Hyperthermia is no joke. Humans need to have access to enough liquids in order to allow the cooling effects of sweating to work. If the body becomes overheated, many systems in the body can crash.
Solar panels have a lot in common with humans in this regard; they don’t work very well when overheated – not surprising when they are positioned to face the sun for most of the day.
Researchers Have Found Out How to Make Solar Panels Sweat
A jubilant Liangbing Hu, from College Park in Maryland University, has made progress developing a state of the art atmospheric water collector. He calls it a highly simple and effective way to instantly boost efficiency by retrofitting existing solar panels with the device.
Materials Scientist, Jun Zhou, from the Science & Technology focused University of Huazhong, says that in this technological field, engineers and scientists have struggled to find a way to boost solar panel power conversion efficiency by 0.1% – an amount that would lead to a significant 1% economic gain.
More Than 25 Degrees Temperature Drops Solar Panel Efficiency
With worldwide solar power capacity at more than 600 gigawatts, global energy provided by the sun currently sits at around 3%. Materials scientists aim to increase that amount x 5 over the next ten years. Most solar panels convert sunlight to electricity using silicon.
Typical solar panel silicon cells can convert approximately 20% of the sun’s rays into current when it hits them. The rest (80%) is turned into heat. This is where the problems arise, because this residual warmth can overheat solar panels by as much as 40°C/104°F.
For every 1 degree over 25°C/77°F, solar panel efficiency drops. This is why solar panels need to be retrofitted with a device that allows them to release this heat.
Cooling Solar Panels: The Research
For many years, researchers have been able to show that by cooling solar panels with water, efficiency and output is significantly improved. Water-cooling systems are even sold by some solar panel installation companies. However, these setups require plentiful supplies of readily available water, in addition to pumps, pipes and storage tanks. This is not the ideal solution to use in dry climates or even developing countries with poor infrastructure.
Welcome to the Atmospheric Water Collector
Materials scientists, like Jun and Liangbing, have been active in designing substances that are able to extract water vapour out of the air, condense it, and turn it into drinking water. The best material for this action so far is a gel that allows for the absorption of precipitation (water vapour) at night. This is the best time for this to happen as it’s when the surrounding air is at its coolest and humidity levels are high.

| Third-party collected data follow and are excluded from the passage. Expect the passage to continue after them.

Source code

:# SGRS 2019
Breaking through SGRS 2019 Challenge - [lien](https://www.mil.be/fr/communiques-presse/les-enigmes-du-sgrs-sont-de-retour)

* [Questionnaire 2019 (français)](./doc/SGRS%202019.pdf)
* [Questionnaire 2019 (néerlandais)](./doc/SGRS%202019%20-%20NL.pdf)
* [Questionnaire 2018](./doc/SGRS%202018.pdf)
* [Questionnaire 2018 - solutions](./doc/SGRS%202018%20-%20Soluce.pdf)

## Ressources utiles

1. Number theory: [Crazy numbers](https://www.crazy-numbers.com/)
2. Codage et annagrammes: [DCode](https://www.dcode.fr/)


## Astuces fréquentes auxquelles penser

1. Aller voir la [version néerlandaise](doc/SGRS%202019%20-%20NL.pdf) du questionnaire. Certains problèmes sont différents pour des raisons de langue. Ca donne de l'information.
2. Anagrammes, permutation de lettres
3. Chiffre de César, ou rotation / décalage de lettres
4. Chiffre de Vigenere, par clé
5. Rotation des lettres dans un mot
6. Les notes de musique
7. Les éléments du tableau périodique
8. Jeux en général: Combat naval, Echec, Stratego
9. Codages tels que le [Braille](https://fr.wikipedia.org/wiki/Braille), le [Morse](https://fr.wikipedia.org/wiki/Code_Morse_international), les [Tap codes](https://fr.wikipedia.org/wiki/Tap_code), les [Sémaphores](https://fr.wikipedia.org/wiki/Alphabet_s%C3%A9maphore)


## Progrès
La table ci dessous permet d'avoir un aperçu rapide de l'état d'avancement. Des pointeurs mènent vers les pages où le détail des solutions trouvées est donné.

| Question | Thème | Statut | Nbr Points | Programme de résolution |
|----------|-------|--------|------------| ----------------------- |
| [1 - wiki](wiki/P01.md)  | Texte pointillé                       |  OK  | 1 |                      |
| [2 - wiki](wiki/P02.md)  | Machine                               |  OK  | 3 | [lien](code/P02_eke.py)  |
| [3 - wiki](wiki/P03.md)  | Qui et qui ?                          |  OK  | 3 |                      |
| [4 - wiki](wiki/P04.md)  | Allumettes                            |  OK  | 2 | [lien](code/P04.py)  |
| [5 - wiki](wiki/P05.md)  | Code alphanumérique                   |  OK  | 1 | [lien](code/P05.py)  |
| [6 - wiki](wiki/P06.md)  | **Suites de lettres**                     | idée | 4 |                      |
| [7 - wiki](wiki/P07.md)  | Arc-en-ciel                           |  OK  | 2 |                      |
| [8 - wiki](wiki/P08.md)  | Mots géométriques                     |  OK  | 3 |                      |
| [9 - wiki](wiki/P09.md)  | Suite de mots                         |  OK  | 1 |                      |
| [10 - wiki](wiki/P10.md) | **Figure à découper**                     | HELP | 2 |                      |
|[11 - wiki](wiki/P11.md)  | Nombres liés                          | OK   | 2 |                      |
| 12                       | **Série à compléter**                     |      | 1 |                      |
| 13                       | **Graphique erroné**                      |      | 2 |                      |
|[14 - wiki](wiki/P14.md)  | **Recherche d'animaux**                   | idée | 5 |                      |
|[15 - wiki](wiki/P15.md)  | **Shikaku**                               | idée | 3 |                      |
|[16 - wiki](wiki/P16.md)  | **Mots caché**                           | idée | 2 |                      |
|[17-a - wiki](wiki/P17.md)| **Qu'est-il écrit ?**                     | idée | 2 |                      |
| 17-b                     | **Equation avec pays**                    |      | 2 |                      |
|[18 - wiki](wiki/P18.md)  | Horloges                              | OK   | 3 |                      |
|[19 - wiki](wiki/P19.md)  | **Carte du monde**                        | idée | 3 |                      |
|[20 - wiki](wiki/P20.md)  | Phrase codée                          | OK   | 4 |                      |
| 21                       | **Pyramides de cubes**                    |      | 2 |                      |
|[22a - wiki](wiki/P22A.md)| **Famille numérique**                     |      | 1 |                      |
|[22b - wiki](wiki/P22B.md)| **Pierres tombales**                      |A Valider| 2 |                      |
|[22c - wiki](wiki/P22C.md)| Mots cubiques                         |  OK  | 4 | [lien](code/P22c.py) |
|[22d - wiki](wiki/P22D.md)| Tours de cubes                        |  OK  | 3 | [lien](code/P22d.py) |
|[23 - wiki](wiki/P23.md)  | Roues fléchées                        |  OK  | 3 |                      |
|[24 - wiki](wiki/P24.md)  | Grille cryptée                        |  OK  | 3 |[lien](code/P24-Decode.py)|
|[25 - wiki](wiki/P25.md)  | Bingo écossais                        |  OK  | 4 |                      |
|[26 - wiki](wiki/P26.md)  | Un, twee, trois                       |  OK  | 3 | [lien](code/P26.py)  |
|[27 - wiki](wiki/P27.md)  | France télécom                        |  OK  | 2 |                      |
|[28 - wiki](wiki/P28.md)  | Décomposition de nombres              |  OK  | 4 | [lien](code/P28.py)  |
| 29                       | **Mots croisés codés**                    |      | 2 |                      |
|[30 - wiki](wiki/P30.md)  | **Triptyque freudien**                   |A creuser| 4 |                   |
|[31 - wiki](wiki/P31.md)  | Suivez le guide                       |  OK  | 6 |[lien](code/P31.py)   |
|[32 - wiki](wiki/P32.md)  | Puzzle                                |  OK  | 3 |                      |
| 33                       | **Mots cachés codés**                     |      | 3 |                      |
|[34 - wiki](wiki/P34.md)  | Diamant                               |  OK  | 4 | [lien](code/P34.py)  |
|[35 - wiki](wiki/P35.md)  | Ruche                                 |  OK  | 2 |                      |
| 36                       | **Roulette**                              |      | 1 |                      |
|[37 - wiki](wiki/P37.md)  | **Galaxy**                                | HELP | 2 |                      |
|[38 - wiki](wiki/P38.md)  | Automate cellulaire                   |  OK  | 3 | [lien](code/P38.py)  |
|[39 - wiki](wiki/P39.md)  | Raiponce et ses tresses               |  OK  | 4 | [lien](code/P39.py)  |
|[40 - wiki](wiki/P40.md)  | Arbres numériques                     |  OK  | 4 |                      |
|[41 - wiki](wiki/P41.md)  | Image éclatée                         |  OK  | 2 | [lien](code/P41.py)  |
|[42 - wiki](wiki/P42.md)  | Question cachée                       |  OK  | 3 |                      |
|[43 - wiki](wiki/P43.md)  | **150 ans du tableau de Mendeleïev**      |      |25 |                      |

collecting water to cool down solar panels
This gel is a blend of carbon nanotubes suspended in polymers. Water-magnetizing calcium chloride salts inside the nanotubules cause the vapour to form condensation which then turns into droplets of water. The gel holds the water until released.
When it starts getting hotter during the day, that’s when the gel releases the water. The gel is covered by a transparent plastic in which the water droplets are trapped. Having nowhere else to run to, the condensation stays liquid and flows into an attached storage container.
It is this technology that is being transformed into a coolant material for solar panels. Materials scientists have completed successful research using a 1cm thick sheet of the polymer gel underneath a standard silicon panel.
The idea was to use the condensation the gel had pulled out of the atmosphere during the night to cool down the solar panel during the day. This form of evaporation would then cool down the panel to below 25°C in the same way the sweat evaporating from your skin cools you down.
Arid vs. Humid Climates
The amount of gel the researchers needed to attach to the solar panels depended on the climate where they were installed. A dry or arid environment required 1kg/2.2lb gel to cool down a 1 sqm panel. A humid or damp environment required only 0.3kg/0.6lb of gel. This means that water-cooled solar panels would have to be custom-made or custom-retrofitted for each individual climate.
The upshot of the research, however, indicates that this might be a worthwhile installation to consider in the future. Solar panels cooled in this way had lower temperatures by as much as 10°C/50°F, causing the cooler panels to increase electrical output by 15% to 19%.
Are There Any Drawbacks to Atmospheric Water Collecting?
With an increase in solar panel efficiency that significant, people might be asking themselves if there are any drawbacks to adding the polymer gel. Materials scientist, Zhou, counters any doubts with the reassurance that the gel applications are being refined all the time.
In answer to the possibility of the calcium chloride salts dissolving in the rain, he said that the water-based gel is installed underneath the panel where the rain cannot penetrate. In the meantime, Zhou and other materials scientists are working on the creation of a second generation hydrogel that won’t degrade when exposed to rain.
They further state that this technology could expand and be used to trap any dust particles and debris that land on top of solar panels – thus solving yet another power-draining problem at the same time.
Any excess water vapour collected by the gels could be stored and used for drinking water. This would be of huge benefit in desert and arid environments (or in Auckland those days unfortunately).
Water provision capabilities as well as power increases? Sounds like solar panel atmospheric water collectors will be coming to an green energy installation provider to you very soon!